On the other hand, diseases like measles, mumps and rubella were so common and the vaccines so inexpensive and effective that virtually all children in the U.S. receive them before they are allowed to attend school.

Currently, about 1 in 8 women will develop breast cancer in her lifetime. Breast cancer is not a single disease; there are aggressive, invasive types, and slow growing types. Women with certain genetic mutations are more likely to develop breast cancer.

So undergoing mammograms at age 40 seems reasonable.

The five-year survival rate for breast cancer in women in the U.S. is about 89 percent, which is encouraging.

Here's what puzzles and confounds many men and women. Canadians followed 40,000 women ages 50 to 59 in the 13-year study that concluded in 2000. The women were split into one group who received physical exams and another that were given mammograms.

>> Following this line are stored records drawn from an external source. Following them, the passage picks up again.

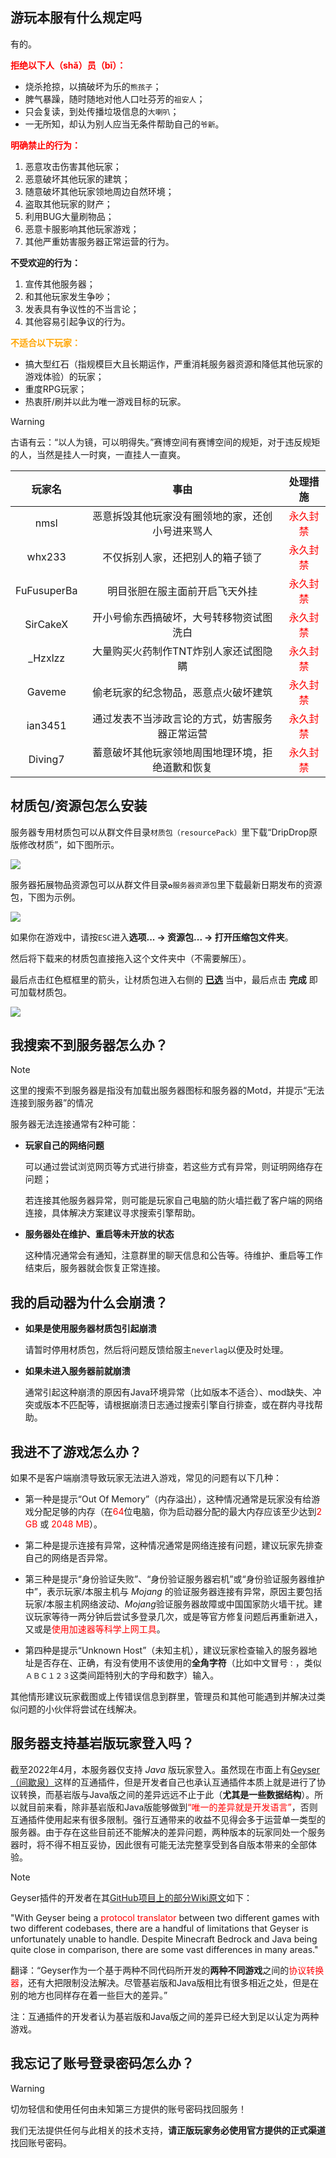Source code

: ## 游玩本服有什么规定吗

有的。

**<font color=red>拒绝以下人（shǎ）员（bī）：</font>** 

+ 烧杀抢掠，以搞破坏为乐的`熊孩子`；
+ 脾气暴躁，随时随地对他人口吐芬芳的`祖安人`；
+ 只会复读，到处传播垃圾信息的`大喇叭`；
+ 一无所知，却认为别人应当无条件帮助自己的`爷新`。

**<font color=red>明确禁止的行为：</font>**

1. 恶意攻击伤害其他玩家；
2. 恶意破坏其他玩家的建筑；
3. 随意破坏其他玩家领地周边自然环境；
4. 盗取其他玩家的财产；
5. 利用BUG大量刷物品；
6. 恶意卡服影响其他玩家游戏；
7. 其他严重妨害服务器正常运营的行为。

**不受欢迎的行为：**

1. 宣传其他服务器；
2. 和其他玩家发生争吵；
3. 发表具有争议性的不当言论；
4. 其他容易引起争议的行为。

**<font color=orange>不适合以下玩家：</font>**

+ 搞大型红石（指规模巨大且长期运作，严重消耗服务器资源和降低其他玩家的游戏体验）的玩家；
+ 重度RPG玩家；
+ 热衷肝/刷并以此为唯一游戏目标的玩家。

>[!warning]
>古语有云：“以人为镜，可以明得失。”赛博空间有赛博空间的规矩，对于违反规矩的人，当然是挂人一时爽，一直挂人一直爽。

|   玩家名    |                       事由                       |            处理措施             |
| :---------: | :----------------------------------------------: | :-----------------------------: |
|    nmsl     | 恶意拆毁其他玩家没有圈领地的家，还创小号进来骂人 | <font color=red>永久封禁</font> |
|   whx233    |         不仅拆别人家，还把别人的箱子锁了         | <font color=red>永久封禁</font> |
| FuFusuperBa |          明目张胆在服主面前开启飞天外挂          | <font color=red>永久封禁</font> |
|  SirCakeX   |     开小号偷东西搞破坏，大号转移物资试图洗白     | <font color=red>永久封禁</font> |
|   _Hzxlzz   |      大量购买火药制作TNT炸别人家还试图隐瞒       | <font color=red>永久封禁</font> |
|   Gaveme    |       偷老玩家的纪念物品，恶意点火破坏建筑       | <font color=red>永久封禁</font> |
|   ian3451   |  通过发表不当涉政言论的方式，妨害服务器正常运营  | <font color=red>永久封禁</font> |
|Diving7|蓄意破坏其他玩家领地周围地理环境，拒绝道歉和恢复|<font color=red>永久封禁</font>|

## 材质包/资源包怎么安装

服务器专用材质包可以从群文件目录`材质包（resourcePack）`里下载“DripDrop原版修改材质”，如下图所示。

![](pics/resourcepack.png)

服务器拓展物品资源包可以从群文件目录`✿服务器资源包`里下载最新日期发布的资源包，下图为示例。

![](pics/resourcepacks.png)

如果你在游戏中，请按`ESC`进入**选项... → 资源包... → 打开压缩包文件夹**。

然后将下载来的材质包直接拖入这个文件夹中（不需要解压）。

最后点击红色框框里的箭头，让材质包进入右侧的 <u>**已选**</u> 当中，最后点击 **完成** 即可加载材质包。

![](pics/resourcepack1.png)

## 我搜索不到服务器怎么办？

> [!note]
> 这里的搜索不到服务器是指没有加载出服务器图标和服务器的Motd，并提示“无法连接到服务器”的情况

服务器无法连接通常有2种可能：

+ **玩家自己的网络问题**
    
    可以通过尝试浏览网页等方式进行排查，若这些方式有异常，则证明网络存在问题；
    
    若连接其他服务器异常，则可能是玩家自己电脑的防火墙拦截了客户端的网络连接，具体解决方案建议寻求搜索引擎帮助。

+ **服务器处在维护、重启等未开放的状态**
    
    这种情况通常会有通知，注意群里的聊天信息和公告等。待维护、重启等工作结束后，服务器就会恢复正常连接。

## 我的启动器为什么会崩溃？

+ **如果是使用服务器材质包引起崩溃**

    请暂时停用材质包，然后将问题反馈给服主`neverlag`以便及时处理。

+ **如果未进入服务器前就崩溃**

    通常引起这种崩溃的原因有Java环境异常（比如版本不适合）、mod缺失、冲突或版本不匹配等，请根据崩溃日志通过搜索引擎自行排查，或在群内寻找帮助。

## 我进不了游戏怎么办？

如果不是客户端崩溃导致玩家无法进入游戏，常见的问题有以下几种：

* 第一种是提示“Out Of Memory”（内存溢出），这种情况通常是玩家没有给游戏分配足够的内存（在<font color=red>64</font>位电脑，你为启动器分配的最大内存应该至少达到<font color=red>2 GB</font> 或 <font color=red>2048 MB</font>）。

* 第二种是提示连接有异常，这种情况通常是网络连接有问题，建议玩家先排查自己的网络是否异常。

* 第三种是提示“身份验证失败”、“身份验证服务器宕机”或“身份验证服务器维护中”，表示玩家/本服主机与 *Mojang* 的验证服务器连接有异常，原因主要包括玩家/本服主机网络波动、*Mojang*验证服务器故障或中国国家防火墙干扰。建议玩家等待一两分钟后尝试多登录几次，或是等官方修复问题后再重新进入，又或是<font color=red>使用加速器等科学上网工具</font>。

* 第四种是提示“Unknown Host”（未知主机），建议玩家检查输入的服务器地址是否存在、正确，有没有使用不该使用的**全角字符**（比如中文冒号`：`，类似`ＡＢＣ１２３`这类间距特别大的字母和数字）输入。

其他情形建议玩家截图或上传错误信息到群里，管理员和其他可能遇到并解决过类似问题的小伙伴将尝试在线解决。

## 服务器支持基岩版玩家登入吗？

截至2022年4月，本服务器仅支持 *Java* 版玩家登入。虽然现在市面上有[Geyser（间歇泉）](https://geysermc.org/)这样的互通插件，但是开发者自己也承认互通插件本质上就是进行了协议转换，而基岩版与Java版之间的差异远远不止于此（**尤其是一些数据结构**）。所以就目前来看，除非基岩版和Java版能够做到<font color=red>“唯一的差异就是开发语言”</font>，否则互通插件使用起来有很多限制。强行互通带来的收益不见得会多于运营单一类型的服务器。由于存在这些目前还不能解决的差异问题，两种版本的玩家同处一个服务器时，将不得不相互妥协，因此很有可能无法完整享受到各自版本带来的全部体验。

> [!note]
> Geyser插件的开发者在其[GitHub项目上的部分Wiki原文](https://github.com/GeyserMC/Geyser/wiki/Current-Limitations)如下：
>
>"With Geyser being a <font color=red>protocol translator</font> between two different games with two different codebases, 
>there are a handful of limitations that Geyser is unfortunately unable to handle. 
>Despite Minecraft Bedrock and Java being quite close in comparison, there are some vast differences in many areas."
>
>翻译：“Geyser作为一个基于两种不同代码所开发的**两种不同游戏**之间的<font color=red>协议转换器</font>，还有大把限制没法解决。尽管基岩版和Java版相比有很多相近之处，但是在别的地方也同样存在着一些巨大的差异。”
>
> 注：互通插件的开发者认为基岩版和Java版之间的差异已经大到足以认定为两种游戏。


## 我忘记了账号登录密码怎么办？

>[!warning]
>切勿轻信和使用任何由未知第三方提供的账号密码找回服务！

我们无法提供任何与此相关的技术支持，**请正版玩家务必使用官方提供的正式渠道**找回账号密码。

The Canadians found that though more cancers were detected by mammograms, their death rates were no lower than the physical exam group. The inescapable conclusion is that yearly mammograms did not increase survival rates after cancers were detected.



Can this be true? It makes little sense. The methodology of the test was criticized, including the quality of the mammograms. The age of the participants is another issue. All of the women probably faced an elevated risk, skewing the results.

This is why it is so important to read and understand medical reports and journal articles. Why it is important to study biology and physiology. You don't need to agree with evolution to be a good doctor, though genetics is part of an educated person's knowledge.

Even if the study had been conducted perfectly, epidemiology has to do with large numbers of people. Medicine pertains to the individual.

So when all is said and done, here's what you should do: Consult your own doctor or doctors about whether they think you should get or delay mammograms. Because you're the person at risk for breast cancer.

This is your life, and you should not allow an obscure public health meta-study to dictate what medical tests you choose, and when you choose them.